Ritiro di documenti del sindacato ispettivo.

      I seguenti documenti sono stati ritirati dai presentatori:

          interpellanza Chiarelli n. 2-00426 del 27 febbraio 2014;

          interpellanza Chiarelli n. 2-01334 del 6 aprile 2016;

          interpellanza Chiarelli n. 2-01495 del 6 ottobre 2016;

          interpellanza Catalano n. 2-01985 del 23 ottobre 2017;

          interrogazione a risposta scritta Busto n. 4-18287 del 25 ottobre 2017.

Trasformazione di documenti del sindacato ispettivo.

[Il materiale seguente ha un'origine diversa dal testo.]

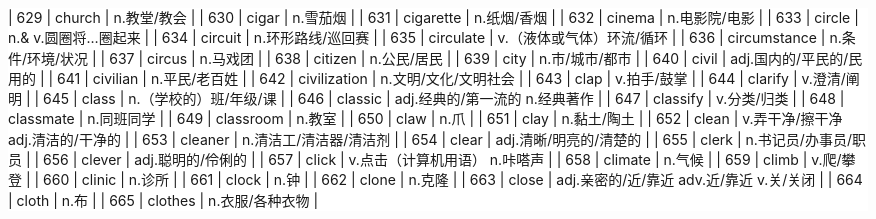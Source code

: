 | 629  | church                     | n.教堂/教会                                                  |
| 630  | cigar                      | n.雪茄烟                                                     |
| 631  | cigarette                  | n.纸烟/香烟                                                  |
| 632  | cinema                     | n.电影院/电影                                                |
| 633  | circle                     | n.& v.圆圈将…圈起来                                          |
| 634  | circuit                    | n.环形路线/巡回赛                                            |
| 635  | circulate                  | v.（液体或气体）环流/循环                                    |
| 636  | circumstance               | n.条件/环境/状况                                             |
| 637  | circus                     | n.马戏团                                                     |
| 638  | citizen                    | n.公民/居民                                                  |
| 639  | city                       | n.市/城市/都市                                               |
| 640  | civil                      | adj.国内的/平民的/民用的                                     |
| 641  | civilian                   | n.平民/老百姓                                                |
| 642  | civilization               | n.文明/文化/文明社会                                         |
| 643  | clap                       | v.拍手/鼓掌                                                  |
| 644  | clarify                    | v.澄清/阐明                                                  |
| 645  | class                      | n.（学校的）班/年级/课                                       |
| 646  | classic                    | adj.经典的/第一流的          n.经典著作                      |
| 647  | classify                   | v.分类/归类                                                  |
| 648  | classmate                  | n.同班同学                                                   |
| 649  | classroom                  | n.教室                                                       |
| 650  | claw                       | n.爪                                                         |
| 651  | clay                       | n.黏土/陶土                                                  |
| 652  | clean                      | v.弄干净/擦干净               adj.清洁的/干净的              |
| 653  | cleaner                    | n.清洁工/清洁器/清洁剂                                       |
| 654  | clear                      | adj.清晰/明亮的/清楚的                                       |
| 655  | clerk                      | n.书记员/办事员/职员                                         |
| 656  | clever                     | adj.聪明的/伶俐的                                            |
| 657  | click                      | v.点击（计算机用语）         n.咔嗒声                        |
| 658  | climate                    | n.气候                                                       |
| 659  | climb                      | v.爬/攀登                                                    |
| 660  | clinic                     | n.诊所                                                       |
| 661  | clock                      | n.钟                                                         |
| 662  | clone                      | n.克隆                                                       |
| 663  | close                      | adj.亲密的/近/靠近                          adv.近/靠近                                 v.关/关闭 |
| 664  | cloth                      | n.布                                                         |
| 665  | clothes                    | n.衣服/各种衣物                                              |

      I seguenti documenti sono stati così trasformati su richiesta dei presentatori:

          interrogazione a risposta scritta Massimiliano Bernini e altri n. 4-15564 del 14 febbraio 2017 in interrogazione a risposta orale n. 3-03335;

          interrogazione a risposta scritta Terzoni n. 4-16107 del 30 marzo 2017 in interrogazione a risposta orale n. 3-03337;

          interrogazione a risposta orale Ribaudo n. 3-03150 del 10 luglio 2017 in interrogazione a risposta scritta n. 4-18337.